Input records.
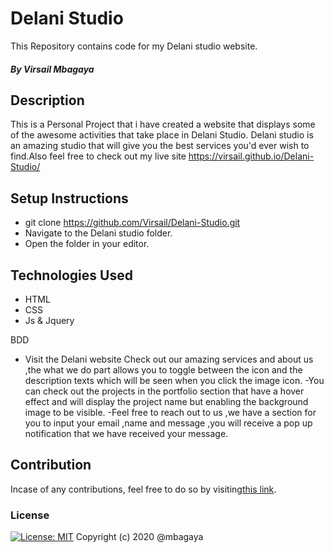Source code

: # Delani Studio
This Repository contains code for my Delani studio website.
##### By Virsail Mbagaya
## Description
This is a Personal Project that i have created a website that displays some of the awesome activities that take place in Delani Studio. Delani studio is an amazing studio that will give you the best services you'd ever wish to find.Also feel free to check out my live site https://virsail.github.io/Delani-Studio/
              </div>  
## Setup Instructions
* git clone https://github.com/Virsail/Delani-Studio.git
* Navigate to the Delani studio folder.
* Open the folder in your editor.
## Technologies Used
* HTML
* CSS
* Js & Jquery

BDD
- Visit the Delani website 
 Check out our amazing services and about us ,the what we do part allows you to toggle between the icon and the description texts which will be seen when you click the image icon.
 -You can check out the projects in the portfolio section that have a hover effect and will display the project name but enabling the background image to be visible.
 -Feel free to reach out to us ,we have a section for you to input your email ,name and message ,you will receive a pop up notification that we have received your message.
## Contribution
Incase of any contributions, feel free to do so by visiting[this link](https://github.com/Virsail/Delani-Studio.git).
### License
[![License: MIT](https://img.shields.io/badge/License-MIT-yellow.svg)](https://opensource.org/licenses/MIT)
Copyright (c) 2020 @mbagaya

Exercise brief. Your task is to reproduce exactly the lines from the one with "## Technologies Used" through the end of the listing. Both ends belong in the answer.

Your response.
## Technologies Used
* HTML
* CSS
* Js & Jquery

BDD
- Visit the Delani website 
 Check out our amazing services and about us ,the what we do part allows you to toggle between the icon and the description texts which will be seen when you click the image icon.
 -You can check out the projects in the portfolio section that have a hover effect and will display the project name but enabling the background image to be visible.
 -Feel free to reach out to us ,we have a section for you to input your email ,name and message ,you will receive a pop up notification that we have received your message.
## Contribution
Incase of any contributions, feel free to do so by visiting[this link](https://github.com/Virsail/Delani-Studio.git).
### License
[![License: MIT](https://img.shields.io/badge/License-MIT-yellow.svg)](https://opensource.org/licenses/MIT)
Copyright (c) 2020 @mbagaya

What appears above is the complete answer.